(eng) Naomi Novik by Spinning Silver

(eng) Naomi Novik by Spinning Silver

Author:Spinning Silver [Silver, Spinning]
Language: eng
Format: epub
Published: 0101-01-01T00:00:00+00:00


CHAPTER 15

It was so cold in that little house after Irina left, and outside the white trees seemed to have crept closer to the windows, as if they wanted to reach their branches in. I kept the heavy fur rug clutched around my shoulders and dragged the chair to the oven and sat there shivering while I ate another helping of the porridge, my bones sore so that I could feel them rub one against the other at every joint, a little pain every time I moved. But worst of all was to be there alone, with the terrible winter outside. I put another stick on the fire and stirred it to have a brighter flame leaping, like a little bit of company, and to chase away that cold dark outside that would not change. It was no place for an old woman to be, a tired old woman. “Stay out of the woods or the Staryk will snatch you, and take you away to their kingdom,” my mother would say, when I was a little girl. And now here I was hiding in their kingdom like a mouse, and what when the fire went out, and what when the porridge was gone? At least there was a great deal of wood in the box next to the oven.

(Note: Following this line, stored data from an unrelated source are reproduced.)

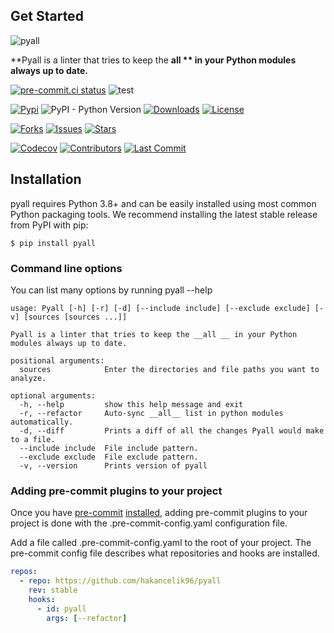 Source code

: ## Get Started

![pyall](https://raw.githubusercontent.com/hakancelik96/pyall/master/images/logo/pyall.png ":size=60%")

**Pyall is a linter that tries to keep the **all ** in your Python modules always up to
date.**

[![pre-commit.ci status](https://results.pre-commit.ci/badge/github/hakancelik96/pyall/master.svg)](https://results.pre-commit.ci/latest/github/hakancelik96/pyall/master)
![test](https://github.com/hakancelik96/pyall/workflows/Test/badge.svg)

[![Pypi](https://img.shields.io/pypi/v/pyall)](https://pypi.org/project/pyall/)
![PyPI - Python Version](https://img.shields.io/pypi/pyversions/pyall)
[![Downloads](https://static.pepy.tech/personalized-badge/pyall?period=total&units=none&left_color=grey&right_color=red&left_text=downloads)](https://pepy.tech/project/pyall)
[![License](https://img.shields.io/github/license/hakancelik96/pyall.svg)](https://github.com/hakancelik96/pyall/blob/master/LICENSE)

[![Forks](https://img.shields.io/github/forks/hakancelik96/pyall)](https://github.com/hakancelik96/pyall/fork)
[![Issues](https://img.shields.io/github/issues/hakancelik96/pyall)](https://github.com/hakancelik96/pyall/issues)
[![Stars](https://img.shields.io/github/stars/hakancelik96/pyall)](https://github.com/hakancelik96/pyall/stargazers)

[![Codecov](https://codecov.io/gh/hakancelik96/pyall/branch/master/graph/badge.svg)](https://codecov.io/gh/hakancelik96/pyall)
[![Contributors](https://img.shields.io/github/contributors/hakancelik96/pyall)](https://github.com/hakancelik96/pyall/graphs/contributors)
[![Last Commit](https://img.shields.io/github/last-commit/hakancelik96/pyall.svg)](https://github.com/hakancelik96/pyall/commits/master)

## Installation

pyall requires Python 3.8+ and can be easily installed using most common Python
packaging tools. We recommend installing the latest stable release from PyPI with pip:

```shell
$ pip install pyall
```

### Command line options

You can list many options by running pyall --help

```
usage: Pyall [-h] [-r] [-d] [--include include] [--exclude exclude] [-v] [sources [sources ...]]

Pyall is a linter that tries to keep the __all __ in your Python modules always up to date.

positional arguments:
  sources            Enter the directories and file paths you want to analyze.

optional arguments:
  -h, --help         show this help message and exit
  -r, --refactor     Auto-sync __all__ list in python modules automatically.
  -d, --diff         Prints a diff of all the changes Pyall would make to a file.
  --include include  File include pattern.
  --exclude exclude  File exclude pattern.
  -v, --version      Prints version of pyall
```

### Adding pre-commit plugins to your project

Once you have [pre-commit](https://pre-commit.com/)
[installed](https://pre-commit.com/#install), adding pre-commit plugins to your project
is done with the .pre-commit-config.yaml configuration file.

Add a file called .pre-commit-config.yaml to the root of your project. The pre-commit
config file describes what repositories and hooks are installed.

```yaml
repos:
  - repo: https://github.com/hakancelik96/pyall
    rev: stable
    hooks:
      - id: pyall
        args: [--refactor]
```
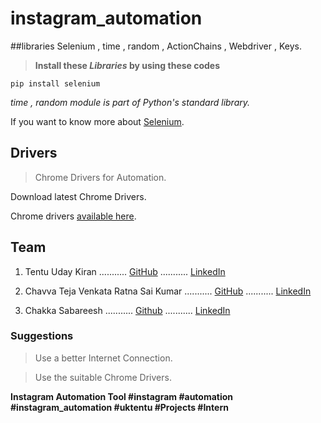 # instagram_automation
##libraries
Selenium , time , random , ActionChains , Webdriver , Keys.

> **Install these _Libraries_ by using these codes**

```pip install selenium```

_time , random module is part of Python's standard library._

If you want to know more about [Selenium](https://selenium-python.readthedocs.io/).


## Drivers
> Chrome Drivers for Automation.

Download latest Chrome Drivers.

Chrome drivers [available here](https://chromedriver.chromium.org/downloads).

## Team

1.  Tentu Uday Kiran ........... [GitHub](https://github.com/uktentu) ........... [LinkedIn](https://www.linkedin.com/in/uday-kiran-tentu-9b3b90211)

2.  Chavva Teja Venkata Ratna Sai Kumar ........... [GitHub](https://github.com/TejaChavva123) ........... [LinkedIn](https://www.linkedin.com/in/teja-venkata-chavva-544833212)

3.  Chakka Sabareesh ........... [Github](https://github.com/Sabareesh45) ........... [LinkedIn](https://www.linkedin.com/in/sabareesh-chakka-83a18221a)

### Suggestions

> Use a better Internet Connection.

> Use the suitable Chrome Drivers.

**Instagram Automation Tool #instagram #automation #instagram_automation #uktentu #Projects #Intern**
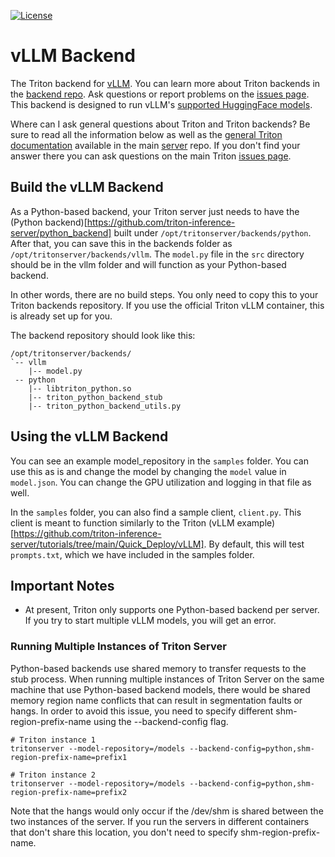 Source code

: <!--
# Copyright 2023, NVIDIA CORPORATION & AFFILIATES. All rights reserved.
#
# Redistribution and use in source and binary forms, with or without
# modification, are permitted provided that the following conditions
# are met:
#  * Redistributions of source code must retain the above copyright
#    notice, this list of conditions and the following disclaimer.
#  * Redistributions in binary form must reproduce the above copyright
#    notice, this list of conditions and the following disclaimer in the
#    documentation and/or other materials provided with the distribution.
#  * Neither the name of NVIDIA CORPORATION nor the names of its
#    contributors may be used to endorse or promote products derived
#    from this software without specific prior written permission.
#
# THIS SOFTWARE IS PROVIDED BY THE COPYRIGHT HOLDERS ``AS IS'' AND ANY
# EXPRESS OR IMPLIED WARRANTIES, INCLUDING, BUT NOT LIMITED TO, THE
# IMPLIED WARRANTIES OF MERCHANTABILITY AND FITNESS FOR A PARTICULAR
# PURPOSE ARE DISCLAIMED.  IN NO EVENT SHALL THE COPYRIGHT OWNER OR
# CONTRIBUTORS BE LIABLE FOR ANY DIRECT, INDIRECT, INCIDENTAL, SPECIAL,
# EXEMPLARY, OR CONSEQUENTIAL DAMAGES (INCLUDING, BUT NOT LIMITED TO,
# PROCUREMENT OF SUBSTITUTE GOODS OR SERVICES; LOSS OF USE, DATA, OR
# PROFITS; OR BUSINESS INTERRUPTION) HOWEVER CAUSED AND ON ANY THEORY
# OF LIABILITY, WHETHER IN CONTRACT, STRICT LIABILITY, OR TORT
# (INCLUDING NEGLIGENCE OR OTHERWISE) ARISING IN ANY WAY OUT OF THE USE
# OF THIS SOFTWARE, EVEN IF ADVISED OF THE POSSIBILITY OF SUCH DAMAGE.
-->

[![License](https://img.shields.io/badge/License-BSD3-lightgrey.svg)](https://opensource.org/licenses/BSD-3-Clause)

# vLLM Backend

The Triton backend for [vLLM](https://github.com/vllm-project/vllm).
You can learn more about Triton backends in the [backend
repo](https://github.com/triton-inference-server/backend). Ask
questions or report problems on the [issues
page](https://github.com/triton-inference-server/server/issues).
This backend is designed to run vLLM's
[supported HuggingFace models](https://vllm.readthedocs.io/en/latest/models/supported_models.html).

Where can I ask general questions about Triton and Triton backends?
Be sure to read all the information below as well as the [general
Triton documentation](https://github.com/triton-inference-server/server#triton-inference-server)
available in the main [server](https://github.com/triton-inference-server/server)
repo. If you don't find your answer there you can ask questions on the
main Triton [issues page](https://github.com/triton-inference-server/server/issues).

## Build the vLLM Backend

As a Python-based backend, your Triton server just needs to have the (Python backend)[https://github.com/triton-inference-server/python_backend]
built under `/opt/tritonserver/backends/python`. After that, you can save this in the backends folder as `/opt/tritonserver/backends/vllm`. The `model.py` file in the `src` directory should be in the vllm folder and will function as your Python-based backend. 

In other words, there are no build steps. You only need to copy this to your Triton backends repository. If you use the official Triton vLLM container, this is already set up for you.

The backend repository should look like this:
```
/opt/tritonserver/backends/
`-- vllm
    |-- model.py
 -- python
    |-- libtriton_python.so
    |-- triton_python_backend_stub
    |-- triton_python_backend_utils.py
```


## Using the vLLM Backend

You can see an example model_repository in the `samples` folder.
You can use this as is and change the model by changing the `model` value in `model.json`.
You can change the GPU utilization and logging in that file as well.

In the `samples` folder, you can also find a sample client, `client.py`.
This client is meant to function similarly to the Triton
(vLLM example)[https://github.com/triton-inference-server/tutorials/tree/main/Quick_Deploy/vLLM].
By default, this will test `prompts.txt`, which we have included in the samples folder.


## Important Notes

* At present, Triton only supports one Python-based backend per server. If you try to start multiple vLLM models, you will get an error.

### Running Multiple Instances of Triton Server

Python-based backends use shared memory to transfer requests to the stub process. When running multiple instances of Triton Server on the same machine that use Python-based backend models, there would be shared memory region name conflicts that can result in segmentation faults or hangs. In order to avoid this issue, you need to specify different shm-region-prefix-name using the --backend-config flag.
```
# Triton instance 1
tritonserver --model-repository=/models --backend-config=python,shm-region-prefix-name=prefix1

# Triton instance 2
tritonserver --model-repository=/models --backend-config=python,shm-region-prefix-name=prefix2
```
Note that the hangs would only occur if the /dev/shm is shared between the two instances of the server. If you run the servers in different containers that don't share this location, you don't need to specify shm-region-prefix-name. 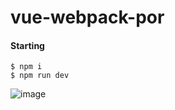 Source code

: # vue-webpack-por
#### Starting
```
$ npm i
$ npm run dev
```
![image](https://user-images.githubusercontent.com/98085184/230382478-2967f214-edca-437c-8497-6ef9c96f5f2b.png)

It was a peculiar housekeeper who lived there. While Irina had talked to that strange Jew girl, I found strawberries and honey and salt and oats, and six enormous balls of rough yarn, uneven as lumpy porridge, beside an old-fashioned spindle. It caught on my fingers, but the wool underneath was good; it had only been spun without carding or care, by someone in too much of a hurry to do it properly. My lady the duchess would have cracked my hand across the knuckles with her stick if I had made such a mess in her sight. Not the duchess now, of course—Galina was a good manager, but she spun very indifferent; nor Irina’s mother before her, who when she would spin at all made thread that shone like alabaster off her spindle while she stared out the window and sang softly to herself, and never looked at the work of anyone else’s hands. But the duchess that was, before either of them.

She had gone to the convent long ago, of course; ten years dead now I had heard, God keep her in his sight. I had seen her last on that terrible day when Irina’s father broke the city wall, in the battle that had made him the duke and helped to put the tsar’s father on his throne. We watched the smoke of the fighting together from the palace, all of us her women close together, until the smoke began to move into the city. Then she turned away from the window and said, “Come,” to me and to the other girls, the six of us not married, and took us down into the cellars to a little room far in the back, with a door fitted out of the stones of the wall, and locked us into it.